The following libraries are important to allow the code to be run:
- **os** - The directory service provides the ability to create and remove directory folders, gather data, change and find the current directory, and provide a means for users and the operating system to interact with each other.

- **re** - regular expression (or **re**) specifies a set of strings, where a particular string will match the given regular expression.
> For more information visit: https://docs.python.org/3/library/re.html

- **Pandas** - Is a tool for modeling, analyzing, and manipulating data sets.
> For more information visit: https://www.geeksforgeeks.org/introduction-to-pandas-in-python/#

*arcpy*

---

- **arcpy** - ArcPy enables efficient and effective geographic data analysis, data management, map automation, and data conversion. With ArcPy, users can leverage the capabilities of Python to effortlessly handle complex geospatial tasks.

- **env** - ArcPy environmental settings provide access to both general geoprocessing settings and the settings of a specific tool.

- **arcpy.sa** - The arcpy.sa module in Python facilitates the analysis of raster and vector data. It leverages the functionalities offered by the ArcGIS Spatial Analyst extension.

*datetime*

---

- **datetime** - The Python Datetime module provides classes for working with dates and times.

---

> **Note:**
>  - To ensure the code is tailored to the user's requirements, edit the comments so that they are included when running the script.

In [None]:
import os
import re
import pandas  as pd
import arcpy
from arcpy import env
from arcpy.sa import *
from datetime import datetime

- Provide the path to the parent folder and specify the name of the geodatabase.

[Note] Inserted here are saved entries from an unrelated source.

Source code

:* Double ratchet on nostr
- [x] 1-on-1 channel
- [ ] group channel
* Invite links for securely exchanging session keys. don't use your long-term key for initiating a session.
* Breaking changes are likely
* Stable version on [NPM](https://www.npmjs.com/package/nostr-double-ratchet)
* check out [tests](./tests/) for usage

These variables will be concatenated to ensure a smooth execution of the code.

In [None]:
# Define the parent folder and the geodatabase name
parent_folder = input('Enter the path to the parent folder: ')
geodatabase_name = input('Enter the name of the geodatabase: ')

# Create the file geodatabase
geodatabase_path = os.path.join(parent_folder, geodatabase_name)

> **Note**:
>  - The following code plays a crucial role in generating the geodatabase, which serves as the working directory for the application. Hence, it should be retained in the code regardless of whether it is being utilized or not.
>>    *arcpy.CreateFileGDB_management(parent_folder, geodatabase_name)*

In [None]:
## Generates the geodatabase (geodatabase is used as a working directory)
## Crucial to keep code as it is needed to run

#arcpy.CreateFileGDB_management(parent_folder, geodatabase_name)

- **arcpy.env.workspace** establishes the geodatabase as the base workspace for all subsequent operations.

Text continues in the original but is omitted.